Even more impressive, the 64-year-old Fresno father earned his gold medal – along with a silver and bronze – despite having stopped competitive swimming for three decades. He hopes his accomplishment will encourage people to keep doing what they love, no matter their age, and to know that competitive sports isn’t just the domain of students and Olympians.
I feel like I’m now just getting my stride.
Gordon Paul, age 64
“Just because you’re older doesn’t mean you can’t enjoy the competition and the camaraderie that goes along with competing,” says Paul, who works as a health insurance agent when he’s not in in the pool.
He got back into competitive swimming a decade ago to combat declining health. It worked. He lost weight and gained strength and speed.
Paul is a powerful swimmer and racer, says his coach, Jay Christensen, but his best asset is that he’s an “encourager.”
“He stands with his team,” Christensen says. “He’s a good guy that way.”
During a recent swim practice at Fig Garden Swim & Racquet Club, Christensen jests that Paul is also “one of our elder statesmen, one of the three bald boys at this pool.” Paul doesn’t mind growing older. At age 64, “I’m now just getting my stride.”
At the World Masters Games, Paul took first in the 100-meter freestyle, second in the 50-meter freestyle, and third in the 200-meter individual medley.
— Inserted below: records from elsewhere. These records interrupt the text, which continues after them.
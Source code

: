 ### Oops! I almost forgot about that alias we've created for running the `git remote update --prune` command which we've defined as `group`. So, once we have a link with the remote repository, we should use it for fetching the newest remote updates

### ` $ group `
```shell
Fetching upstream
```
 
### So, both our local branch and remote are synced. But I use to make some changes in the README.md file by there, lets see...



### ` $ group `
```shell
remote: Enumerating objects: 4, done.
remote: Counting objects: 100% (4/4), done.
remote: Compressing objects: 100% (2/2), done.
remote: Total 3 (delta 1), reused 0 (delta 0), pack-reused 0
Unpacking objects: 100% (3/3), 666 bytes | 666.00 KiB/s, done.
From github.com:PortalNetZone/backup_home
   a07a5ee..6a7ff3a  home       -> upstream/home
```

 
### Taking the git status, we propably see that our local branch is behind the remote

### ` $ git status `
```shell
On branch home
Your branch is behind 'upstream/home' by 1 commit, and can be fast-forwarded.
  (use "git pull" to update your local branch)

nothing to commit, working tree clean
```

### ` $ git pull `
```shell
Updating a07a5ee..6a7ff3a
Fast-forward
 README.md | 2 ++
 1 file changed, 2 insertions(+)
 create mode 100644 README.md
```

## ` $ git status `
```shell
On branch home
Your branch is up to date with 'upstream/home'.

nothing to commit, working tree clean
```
The international competition featured 25,000 athletes from over 100 countries competing in a range of sports similar to the Olympics. Paul competed in the 65-69 age division because under the rules racers are supposed to enter the division for the age they will advance to in the year of the competition.
“It feels like an accomplishment of a lifetime. Now I know how those athletes feel after they win the World Series or the Stanley Cup,” Paul says with a laugh. “It’s a great feeling.”
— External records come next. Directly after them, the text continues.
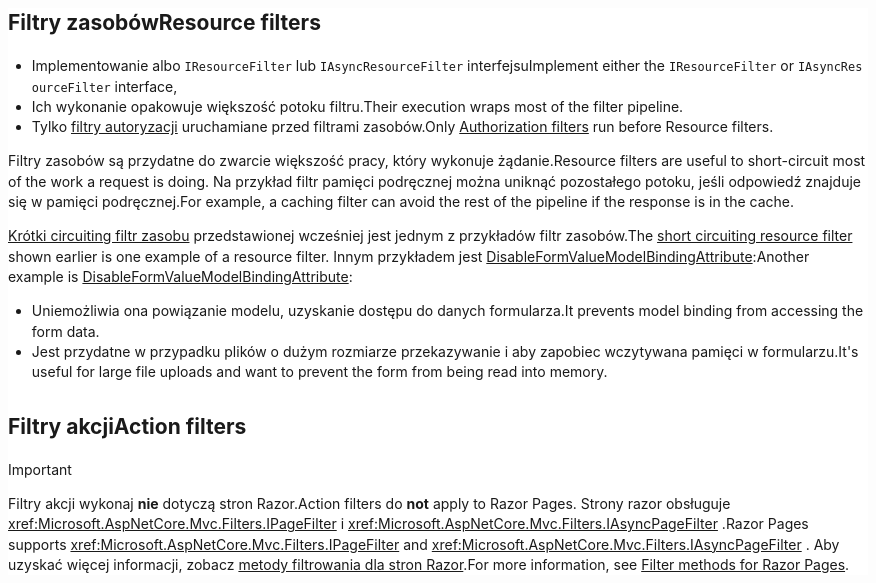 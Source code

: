 ## <a name="resource-filters"></a><span data-ttu-id="ccb2c-305">Filtry zasobów</span><span class="sxs-lookup"><span data-stu-id="ccb2c-305">Resource filters</span></span>

* <span data-ttu-id="ccb2c-306">Implementowanie albo `IResourceFilter` lub `IAsyncResourceFilter` interfejsu</span><span class="sxs-lookup"><span data-stu-id="ccb2c-306">Implement either the `IResourceFilter` or `IAsyncResourceFilter` interface,</span></span>
* <span data-ttu-id="ccb2c-307">Ich wykonanie opakowuje większość potoku filtru.</span><span class="sxs-lookup"><span data-stu-id="ccb2c-307">Their execution wraps most of the filter pipeline.</span></span> 
* <span data-ttu-id="ccb2c-308">Tylko [filtry autoryzacji](#authorization-filters) uruchamiane przed filtrami zasobów.</span><span class="sxs-lookup"><span data-stu-id="ccb2c-308">Only [Authorization filters](#authorization-filters) run before Resource filters.</span></span>

<span data-ttu-id="ccb2c-309">Filtry zasobów są przydatne do zwarcie większość pracy, który wykonuje żądanie.</span><span class="sxs-lookup"><span data-stu-id="ccb2c-309">Resource filters are useful to short-circuit most of the work a request is doing.</span></span> <span data-ttu-id="ccb2c-310">Na przykład filtr pamięci podręcznej można uniknąć pozostałego potoku, jeśli odpowiedź znajduje się w pamięci podręcznej.</span><span class="sxs-lookup"><span data-stu-id="ccb2c-310">For example, a caching filter can avoid the rest of the pipeline if the response is in the cache.</span></span>

<span data-ttu-id="ccb2c-311">[Krótki circuiting filtr zasobu](#short-circuiting-resource-filter) przedstawionej wcześniej jest jednym z przykładów filtr zasobów.</span><span class="sxs-lookup"><span data-stu-id="ccb2c-311">The [short circuiting resource filter](#short-circuiting-resource-filter) shown earlier is one example of a resource filter.</span></span> <span data-ttu-id="ccb2c-312">Innym przykładem jest [DisableFormValueModelBindingAttribute](https://github.com/aspnet/Entropy/blob/rel/1.1.1/samples/Mvc.FileUpload/Filters/DisableFormValueModelBindingAttribute.cs):</span><span class="sxs-lookup"><span data-stu-id="ccb2c-312">Another example is [DisableFormValueModelBindingAttribute](https://github.com/aspnet/Entropy/blob/rel/1.1.1/samples/Mvc.FileUpload/Filters/DisableFormValueModelBindingAttribute.cs):</span></span>

* <span data-ttu-id="ccb2c-313">Uniemożliwia ona powiązanie modelu, uzyskanie dostępu do danych formularza.</span><span class="sxs-lookup"><span data-stu-id="ccb2c-313">It prevents model binding from accessing the form data.</span></span> 
* <span data-ttu-id="ccb2c-314">Jest przydatne w przypadku plików o dużym rozmiarze przekazywanie i aby zapobiec wczytywana pamięci w formularzu.</span><span class="sxs-lookup"><span data-stu-id="ccb2c-314">It's useful for large file uploads and want to prevent the form from being read into memory.</span></span>

## <a name="action-filters"></a><span data-ttu-id="ccb2c-315">Filtry akcji</span><span class="sxs-lookup"><span data-stu-id="ccb2c-315">Action filters</span></span>

> [!IMPORTANT]
> <span data-ttu-id="ccb2c-316">Filtry akcji wykonaj **nie** dotyczą stron Razor.</span><span class="sxs-lookup"><span data-stu-id="ccb2c-316">Action filters do **not** apply to Razor Pages.</span></span> <span data-ttu-id="ccb2c-317">Strony razor obsługuje <xref:Microsoft.AspNetCore.Mvc.Filters.IPageFilter> i <xref:Microsoft.AspNetCore.Mvc.Filters.IAsyncPageFilter> .</span><span class="sxs-lookup"><span data-stu-id="ccb2c-317">Razor Pages supports <xref:Microsoft.AspNetCore.Mvc.Filters.IPageFilter> and <xref:Microsoft.AspNetCore.Mvc.Filters.IAsyncPageFilter> .</span></span> <span data-ttu-id="ccb2c-318">Aby uzyskać więcej informacji, zobacz [metody filtrowania dla stron Razor](xref:razor-pages/filter).</span><span class="sxs-lookup"><span data-stu-id="ccb2c-318">For more information, see [Filter methods for Razor Pages](xref:razor-pages/filter).</span></span>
One of the most inspiring moments for Paul at the World Masters Games was watching an older racer.
“There was this Japanese swimmer that was competing and he needed a cane just to walk to the starting block, and then he had to be assisted to get on top of the block, and when he dove into that water, it was like a fish – and he had to be in his mid-70s,” Paul recalls. “When he finished the race, he got a standing ovation. It doesn’t really matter how good you are, you know.”
People can still enjoy competing and training into their 60s, 70s and 80s.
Paul started as a competitive swimmer at Roosevelt High School and later, at UC Berkeley, but then set aside competitive swimming at age 24 to focus on career and family.
He normally swims about an hour a day, four to five days a week. He trains hard but is mindful not to overdo it – a mistake he thinks he made before the 2013 World Games in Italy, when he placed 10th and 11th. He says he was working too hard and not resting enough. Competing is more enjoyable now.
Paul is scheduled to have his left hip replaced in August. The thought of striving for another world championship with two new hips feels like no big deal.
“I’m inspired,” Paul says happily. “I can’t wait for the next meet.”